* RECORDED DATA
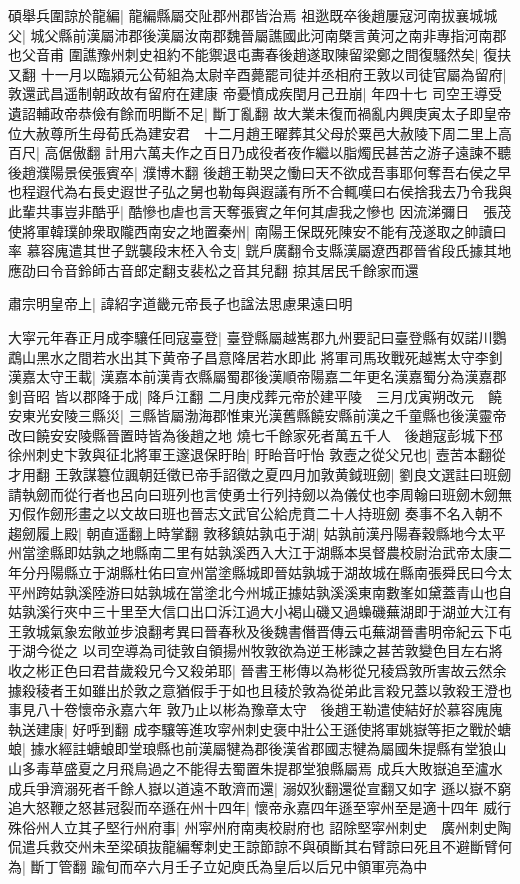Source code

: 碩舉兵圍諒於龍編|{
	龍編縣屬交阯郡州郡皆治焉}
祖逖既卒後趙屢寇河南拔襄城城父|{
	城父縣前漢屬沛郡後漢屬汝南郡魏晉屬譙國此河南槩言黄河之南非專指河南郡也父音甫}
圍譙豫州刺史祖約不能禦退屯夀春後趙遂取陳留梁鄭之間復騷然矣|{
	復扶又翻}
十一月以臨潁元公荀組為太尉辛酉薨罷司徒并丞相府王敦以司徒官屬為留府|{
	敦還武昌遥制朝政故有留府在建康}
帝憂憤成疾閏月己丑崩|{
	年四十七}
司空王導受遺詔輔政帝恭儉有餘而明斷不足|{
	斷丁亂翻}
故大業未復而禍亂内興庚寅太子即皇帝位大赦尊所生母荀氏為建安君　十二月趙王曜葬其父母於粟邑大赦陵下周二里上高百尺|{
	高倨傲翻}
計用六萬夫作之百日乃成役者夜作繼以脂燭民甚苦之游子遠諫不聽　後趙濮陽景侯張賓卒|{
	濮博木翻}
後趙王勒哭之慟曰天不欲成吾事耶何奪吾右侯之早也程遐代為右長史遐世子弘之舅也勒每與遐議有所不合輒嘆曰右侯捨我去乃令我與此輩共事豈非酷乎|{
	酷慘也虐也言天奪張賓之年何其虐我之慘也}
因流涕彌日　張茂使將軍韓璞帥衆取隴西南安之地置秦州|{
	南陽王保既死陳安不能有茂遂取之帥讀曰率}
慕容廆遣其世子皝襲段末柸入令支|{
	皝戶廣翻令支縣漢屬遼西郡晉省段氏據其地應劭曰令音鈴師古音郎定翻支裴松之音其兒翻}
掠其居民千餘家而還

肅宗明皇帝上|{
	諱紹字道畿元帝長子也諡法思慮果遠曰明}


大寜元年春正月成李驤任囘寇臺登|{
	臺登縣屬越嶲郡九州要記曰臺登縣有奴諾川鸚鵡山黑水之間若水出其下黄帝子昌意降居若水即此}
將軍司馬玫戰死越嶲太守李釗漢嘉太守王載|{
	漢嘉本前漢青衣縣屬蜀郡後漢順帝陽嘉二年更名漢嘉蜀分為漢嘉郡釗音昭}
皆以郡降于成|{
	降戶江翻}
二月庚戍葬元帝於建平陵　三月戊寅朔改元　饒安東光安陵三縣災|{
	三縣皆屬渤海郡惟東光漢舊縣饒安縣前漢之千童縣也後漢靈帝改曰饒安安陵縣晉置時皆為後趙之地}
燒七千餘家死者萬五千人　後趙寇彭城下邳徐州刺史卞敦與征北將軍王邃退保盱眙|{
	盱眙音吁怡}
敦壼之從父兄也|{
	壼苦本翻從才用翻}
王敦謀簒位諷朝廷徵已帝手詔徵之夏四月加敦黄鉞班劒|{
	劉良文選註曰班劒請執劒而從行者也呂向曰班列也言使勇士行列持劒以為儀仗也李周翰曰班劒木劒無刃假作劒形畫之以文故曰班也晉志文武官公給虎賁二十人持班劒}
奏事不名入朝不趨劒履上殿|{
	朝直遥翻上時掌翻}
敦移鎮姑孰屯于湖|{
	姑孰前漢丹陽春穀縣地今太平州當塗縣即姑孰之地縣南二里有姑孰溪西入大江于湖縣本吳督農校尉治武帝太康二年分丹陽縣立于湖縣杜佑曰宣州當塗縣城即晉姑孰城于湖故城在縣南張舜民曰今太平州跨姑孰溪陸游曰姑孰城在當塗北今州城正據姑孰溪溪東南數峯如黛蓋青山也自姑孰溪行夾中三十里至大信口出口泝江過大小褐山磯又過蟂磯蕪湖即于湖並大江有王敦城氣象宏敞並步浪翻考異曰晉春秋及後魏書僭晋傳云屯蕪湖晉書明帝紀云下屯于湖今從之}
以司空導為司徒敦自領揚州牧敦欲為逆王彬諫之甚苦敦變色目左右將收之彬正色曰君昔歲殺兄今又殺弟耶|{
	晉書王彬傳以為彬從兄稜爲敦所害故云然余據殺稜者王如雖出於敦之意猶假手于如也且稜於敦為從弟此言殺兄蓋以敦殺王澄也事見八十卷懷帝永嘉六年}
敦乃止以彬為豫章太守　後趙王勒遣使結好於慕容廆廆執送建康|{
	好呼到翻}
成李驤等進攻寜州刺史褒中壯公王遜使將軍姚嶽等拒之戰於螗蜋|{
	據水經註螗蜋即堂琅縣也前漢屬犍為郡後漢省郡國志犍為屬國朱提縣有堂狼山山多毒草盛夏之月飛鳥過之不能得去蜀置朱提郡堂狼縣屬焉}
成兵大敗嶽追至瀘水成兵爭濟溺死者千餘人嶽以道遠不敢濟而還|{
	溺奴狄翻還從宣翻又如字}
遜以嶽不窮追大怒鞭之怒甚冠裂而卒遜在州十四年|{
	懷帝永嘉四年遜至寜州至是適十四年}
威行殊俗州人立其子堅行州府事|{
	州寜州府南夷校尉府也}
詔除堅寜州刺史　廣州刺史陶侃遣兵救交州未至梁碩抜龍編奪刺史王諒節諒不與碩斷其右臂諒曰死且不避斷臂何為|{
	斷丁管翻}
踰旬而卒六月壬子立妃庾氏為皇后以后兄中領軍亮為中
---
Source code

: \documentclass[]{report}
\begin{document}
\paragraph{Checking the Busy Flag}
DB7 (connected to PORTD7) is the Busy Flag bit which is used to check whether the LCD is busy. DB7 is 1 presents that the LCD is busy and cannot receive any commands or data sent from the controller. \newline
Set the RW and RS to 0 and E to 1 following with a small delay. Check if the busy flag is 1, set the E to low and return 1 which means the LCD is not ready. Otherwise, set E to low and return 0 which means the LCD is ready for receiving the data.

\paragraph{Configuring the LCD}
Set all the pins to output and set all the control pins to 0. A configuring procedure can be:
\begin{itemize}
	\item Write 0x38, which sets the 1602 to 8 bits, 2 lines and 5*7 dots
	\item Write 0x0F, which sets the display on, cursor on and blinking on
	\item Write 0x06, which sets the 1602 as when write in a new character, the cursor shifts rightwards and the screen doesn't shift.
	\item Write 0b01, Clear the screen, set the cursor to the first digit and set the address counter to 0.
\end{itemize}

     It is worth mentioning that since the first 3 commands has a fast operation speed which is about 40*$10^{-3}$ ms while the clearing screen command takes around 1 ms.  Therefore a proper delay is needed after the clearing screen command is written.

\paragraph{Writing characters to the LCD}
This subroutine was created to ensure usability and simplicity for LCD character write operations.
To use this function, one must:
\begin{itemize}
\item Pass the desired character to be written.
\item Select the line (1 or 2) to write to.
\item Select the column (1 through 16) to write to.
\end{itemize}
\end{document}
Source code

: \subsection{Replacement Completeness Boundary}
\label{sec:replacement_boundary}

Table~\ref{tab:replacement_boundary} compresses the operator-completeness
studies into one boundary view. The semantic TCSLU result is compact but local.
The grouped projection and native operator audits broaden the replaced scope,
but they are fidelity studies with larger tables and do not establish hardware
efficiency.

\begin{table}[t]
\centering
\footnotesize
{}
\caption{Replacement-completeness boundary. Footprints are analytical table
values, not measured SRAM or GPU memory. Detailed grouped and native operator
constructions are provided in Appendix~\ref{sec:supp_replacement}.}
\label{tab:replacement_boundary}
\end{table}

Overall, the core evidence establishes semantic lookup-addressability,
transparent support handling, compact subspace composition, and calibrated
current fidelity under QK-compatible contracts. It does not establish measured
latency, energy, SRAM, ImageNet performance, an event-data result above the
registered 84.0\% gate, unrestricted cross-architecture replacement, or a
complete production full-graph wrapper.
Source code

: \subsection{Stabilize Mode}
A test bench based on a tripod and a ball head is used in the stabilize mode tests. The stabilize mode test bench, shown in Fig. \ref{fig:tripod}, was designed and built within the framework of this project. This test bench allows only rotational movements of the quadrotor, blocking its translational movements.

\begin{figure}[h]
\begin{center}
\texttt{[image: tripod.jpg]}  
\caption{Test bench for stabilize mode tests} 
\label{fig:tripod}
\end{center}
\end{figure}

* TASK TO CARRY OUT
Considering only the material above, set down every line from the one with "screen doesn't shift." to the one with "16) to write to.", inclusive, exactly as written.

* ANSWER SECTION
	\item Write 0x06, which sets the 1602 as when write in a new character, the cursor shifts rightwards and the screen doesn't shift.
	\item Write 0b01, Clear the screen, set the cursor to the first digit and set the address counter to 0.
\end{itemize}

     It is worth mentioning that since the first 3 commands has a fast operation speed which is about 40*$10^{-3}$ ms while the clearing screen command takes around 1 ms.  Therefore a proper delay is needed after the clearing screen command is written.

\paragraph{Writing characters to the LCD}
This subroutine was created to ensure usability and simplicity for LCD character write operations.
To use this function, one must:
\begin{itemize}
\item Pass the desired character to be written.
\item Select the line (1 or 2) to write to.
\item Select the column (1 through 16) to write to.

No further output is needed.